**INPUT RECORDS**
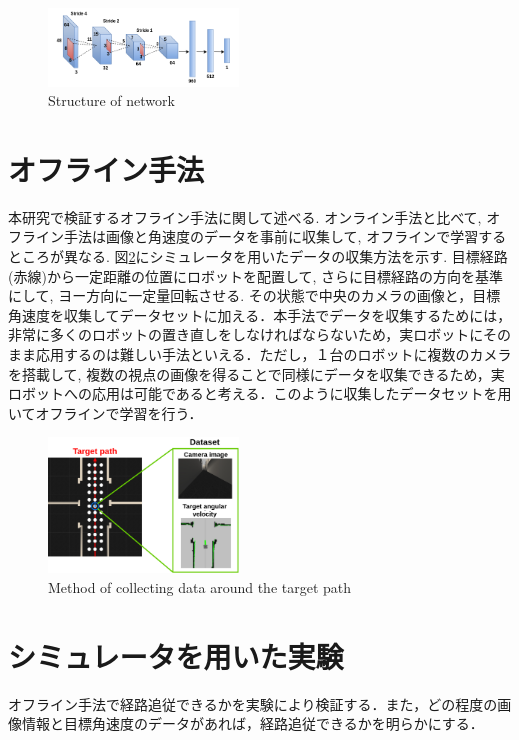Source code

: \documentclass{ujarticle}
\begin{document}
\begin{figure}[h]
	\centering
	\includegraphics[width=0.45\textwidth]{img/cnn.png}
	\caption{Structure of network}
	\label{Fig:cnn}
\end{figure}

\newpage
\section{オフライン手法}%
本研究で検証するオフライン手法に関して述べる. オンライン手法と比べて, オフライン手法は画像と角速度のデータを事前に収集して, オフラインで学習するところが異なる. 図\ref{Fig:collect}にシミュレータを用いたデータの収集方法を示す. 目標経路(赤線)から一定距離の位置にロボットを配置して, さらに目標経路の方向を基準にして, ヨー方向に一定量回転させる. その状態で中央のカメラの画像と，目標角速度を収集してデータセットに加える．本手法でデータを収集するためには，非常に多くのロボットの置き直しをしなければならないため，実ロボットにそのまま応用するのは難しい手法といえる．ただし，１台のロボットに複数のカメラを搭載して, 複数の視点の画像を得ることで同様にデータを収集できるため，実ロボットへの応用は可能であると考える．このように収集したデータセットを用いてオフラインで学習を行う．

\begin{figure}[h]
		\centering
		\includegraphics[width=0.45\textwidth]{img/proposed.png}
		\caption{Method of collecting data around the target path}
		\label{Fig:collect}
\end{figure}

\newpage
\section{シミュレータを用いた実験}%
オフライン手法で経路追従できるかを実験により検証する．また，どの程度の画像情報と目標角速度のデータがあれば，経路追従できるかを明らかにする．
\end{document}
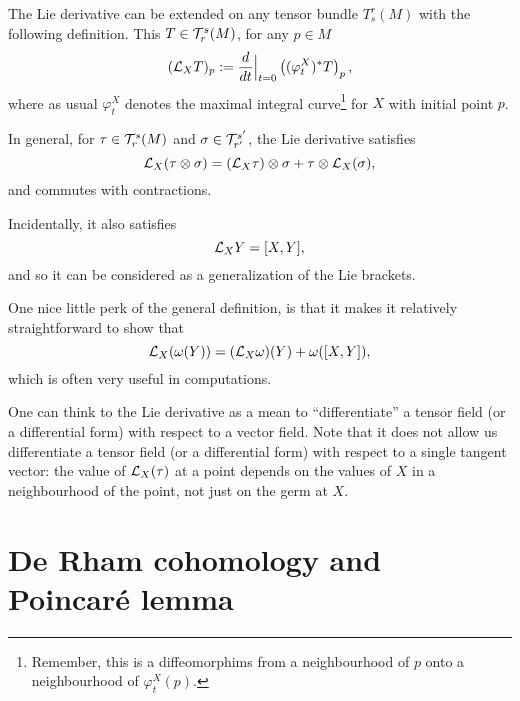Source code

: \begin{remark}
  The Lie derivative can be extended on any tensor bundle $T_s^r(M)$ with the following definition.
  This $T\in\mathcal{T}_r^s(M)$, for any $p\in M$
  \begin{equation}
    (\mathcal{L}_X T)_p := \frac{d}{dt}\Big|_{t=0}\left((\varphi_t^X)^* T\right)_p,
  \end{equation}
  where as usual $\varphi_t^X$ denotes the maximal integral curve\footnote{Remember, this is a diffeomorphims from a neighbourhood of $p$ onto a neighbourhood of $\varphi_t^X(p)$.} for $X$ with initial point $p$.

  In general, for $\tau\in\mathcal{T}_r^s(M)$ and $\sigma\in\mathcal{T}_{r'}^{s'}$, the Lie derivative satisfies
  \begin{equation}
    \mathcal{L}_X(\tau\otimes\sigma) = (\mathcal{L}_X\tau)\otimes\sigma + \tau\otimes\mathcal{L}_X(\sigma),
  \end{equation}
  and commutes with contractions.

  Incidentally, it also satisfies
  \begin{equation}
    \mathcal{L}_XY = [X,Y],
  \end{equation}
  and so it can be considered as a generalization of the Lie brackets.

  One nice little perk of the general definition, is that it makes it relatively straightforward to show that
  \begin{equation}\label{eq:cLXwBrackets}
    \mathcal{L}_X(\omega(Y)) = (\mathcal{L}_X\omega)(Y) + \omega([X,Y]),
  \end{equation}
  which is often very useful in computations.

  One can think to the Lie derivative as a mean to ``differentiate'' a tensor field (or a differential form) with respect to a vector field.
  Note that it does not allow us differentiate a tensor field (or a differential form) with respect to a single tangent vector: the value of $\mathcal{L}_X(\tau)$ at a point depends on the values of $X$ in a neighbourhood of the point, not just on the germ at $X$.
\end{remark}

\section{De Rham cohomology and Poincar\'e lemma}

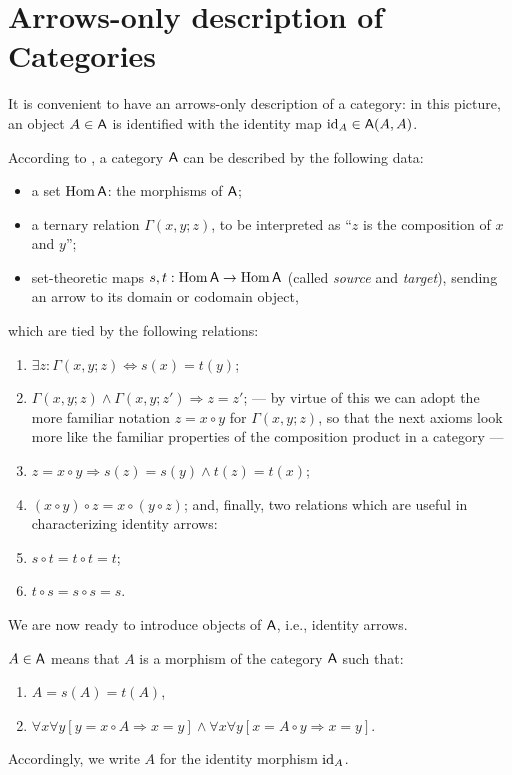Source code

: 

\chapter{Arrows-only description of Categories}
\label{cha:arrows}

It is convenient to have an arrows-only description of a category: in
this picture, an object $A \in \mathsf{A}$ is identified with the identity map
$\operatorname{id}_A \in \mathsf{A}(A, A)$.

According to \cite{lawvere;1965}, a category $\mathsf{A}$ can be described by
the following data:
\begin{itemize}
\item a set $\operatorname{Hom}\mathsf{A}$: the morphisms of $\mathsf{A}$;
\item a ternary relation $\Gamma(x,y;z)$, to be interpreted as ``$z$ is
  the composition of $x$ and $y$'';
\item set-theoretic maps $s,t: \operatorname{Hom}\mathsf{A} \to \operatorname{Hom}\mathsf{A}$ (called \emph{source}
  and \emph{target}), sending an arrow to its domain or codomain
  object,
\end{itemize}
which are tied by the following relations:
\begin{enumerate}
\item $\exists z: \Gamma(x,y;z) \Leftrightarrow s(x) = t(y)$; \label{item:A1}
\item $\Gamma(x,y;z) \land \Gamma(x,y;z') \Rightarrow z = z'$;
--- by virtue of this we can adopt the more familiar notation $z = x\circ
y$ for $\Gamma(x,y; z)$, so that the next axioms look more like the
familiar properties of the composition product in a category ---
\item $z = x\circ y \Rightarrow s(z) = s(y) \land t(z) = t(x)$;
\item $(x\circ y) \circ z = x \circ (y \circ z)$;
and, finally, two relations which are useful in characterizing
identity arrows:
\item $s \circ t = t \circ t = t$;
\item $t \circ s = s \circ s = s$.
\end{enumerate}

We are now ready to introduce objects of $\mathsf{A}$, i.e., identity
arrows. 
\begin{definition}\label{dfn:object}
  $A\in \mathsf{A}$ means that $A$ is a morphism of the category $\mathsf{A}$
  such that:
  \begin{enumerate}
  \item $A = s(A) = t(A)$, \label{item:AO1}
  \item $\forall x\forall y[ y = x \circ A \Rightarrow x = y] \land \forall x\forall y [
    x = A \circ y \Rightarrow x = y]$. \label{item:AO2} 
  \end{enumerate}
\end{definition}
Accordingly, we write $A$ for the identity morphism $\operatorname{id}_A$.


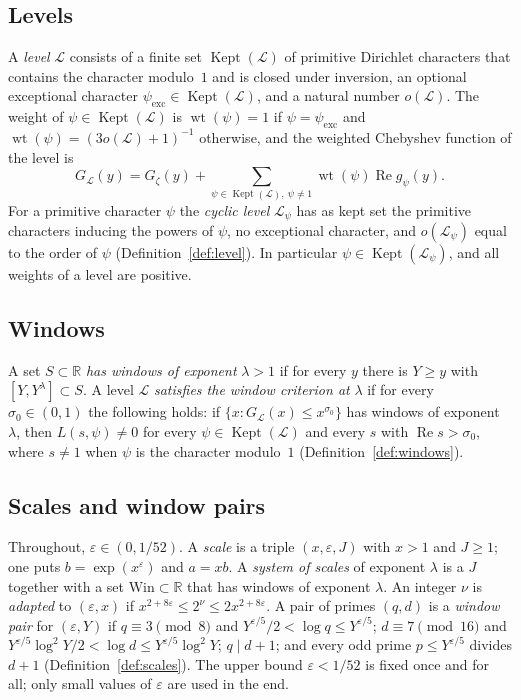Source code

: \documentclass[11pt]{amsbook}
\theoremstyle{plain}
\theoremstyle{definition}
\theoremstyle{remark}
\numberwithin{equation}{section}
\numberwithin{figure}{chapter}
\numberwithin{table}{chapter}
\newcommand{\R}{\mathbb{R}}
\newcommand{\eps}{\varepsilon}
\newcommand{\lev}{\mathscr{L}}
\newcommand{\Gz}{G_{\zeta}}
\newcommand{\Kept}{\operatorname{Kept}}
\newcommand{\wt}{\operatorname{wt}}
\newcommand{\Win}{\mathrm{Win}}
\begin{document}
\subsection*{Levels}

A \emph{level} $\lev$ consists of a finite set $\Kept(\lev)$ of
primitive Dirichlet characters that contains the character modulo~$1$
and is closed under inversion, an optional exceptional character
$\psi_{\mathrm{exc}}\in\Kept(\lev)$, and a natural number $o(\lev)$.
The weight of $\psi\in\Kept(\lev)$ is $\wt(\psi)=1$ if
$\psi=\psi_{\mathrm{exc}}$ and $\wt(\psi)=(3o(\lev)+1)^{-1}$
otherwise, and the weighted Chebyshev function of the level is
\[
G_{\lev}(y)=\Gz(y)+\sum_{\psi\in\Kept(\lev),\ \psi\ne1}
\wt(\psi)\operatorname{Re}g_\psi(y).
\]
For a primitive character $\psi$ the \emph{cyclic level} $\lev_\psi$
has as kept set the primitive characters inducing the powers of
$\psi$, no exceptional character, and $o(\lev_\psi)$ equal to the
order of $\psi$ (Definition~\ref{def:level}). In particular
$\psi\in\Kept(\lev_\psi)$, and all weights of a level are positive.

\subsection*{Windows}

A set $S\subset\R$ \emph{has windows of exponent} $\lambda>1$ if for
every $y$ there is $Y\ge y$ with $[Y,Y^\lambda]\subset S$. A level
$\lev$ \emph{satisfies the window criterion at} $\lambda$ if for
every $\sigma_0\in(0,1)$ the following holds: if
$\{x:G_{\lev}(x)\le x^{\sigma_0}\}$ has windows of exponent
$\lambda$, then $L(s,\psi)\ne0$ for every $\psi\in\Kept(\lev)$ and
every $s$ with $\operatorname{Re}s>\sigma_0$, where $s\ne1$ when
$\psi$ is the character modulo~$1$ (Definition~\ref{def:windows}).

\subsection*{Scales and window pairs}

Throughout, $\eps\in(0,1/52)$. A \emph{scale} is a triple
$(x,\eps,J)$ with $x>1$ and $J\ge1$; one puts $b=\exp(x^\eps)$ and
$a=xb$. A \emph{system of scales} of exponent $\lambda$ is a $J$
together with a set $\Win\subset\R$ that has windows of exponent
$\lambda$. An integer $\nu$ is \emph{adapted} to $(\eps,x)$ if
$x^{2+8\eps}\le2^\nu\le2x^{2+8\eps}$. A pair of primes $(q,d)$ is a
\emph{window pair} for $(\eps,Y)$ if $q\equiv3\pmod8$ and
$Y^{\eps/5}/2<\log q\le Y^{\eps/5}$; $d\equiv7\pmod{16}$ and
$Y^{\eps/5}\log^2Y/2<\log d\le Y^{\eps/5}\log^2Y$; $q\mid d+1$; and
every odd prime $p\le Y^{\eps/5}$ divides $d+1$
(Definition~\ref{def:scales}). The upper bound $\eps<1/52$ is fixed
once and for all; only small values of $\eps$ are used in the end.
\end{document}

**EXERCISE REQUIREMENTS**
Each line of the listing that contains the word "mathrm" must be copied.

**RESULT BELOW**
\newcommand{\Win}{\mathrm{Win}}
$\psi_{\mathrm{exc}}\in\Kept(\lev)$, and a natural number $o(\lev)$.
$\psi=\psi_{\mathrm{exc}}$ and $\wt(\psi)=(3o(\lev)+1)^{-1}$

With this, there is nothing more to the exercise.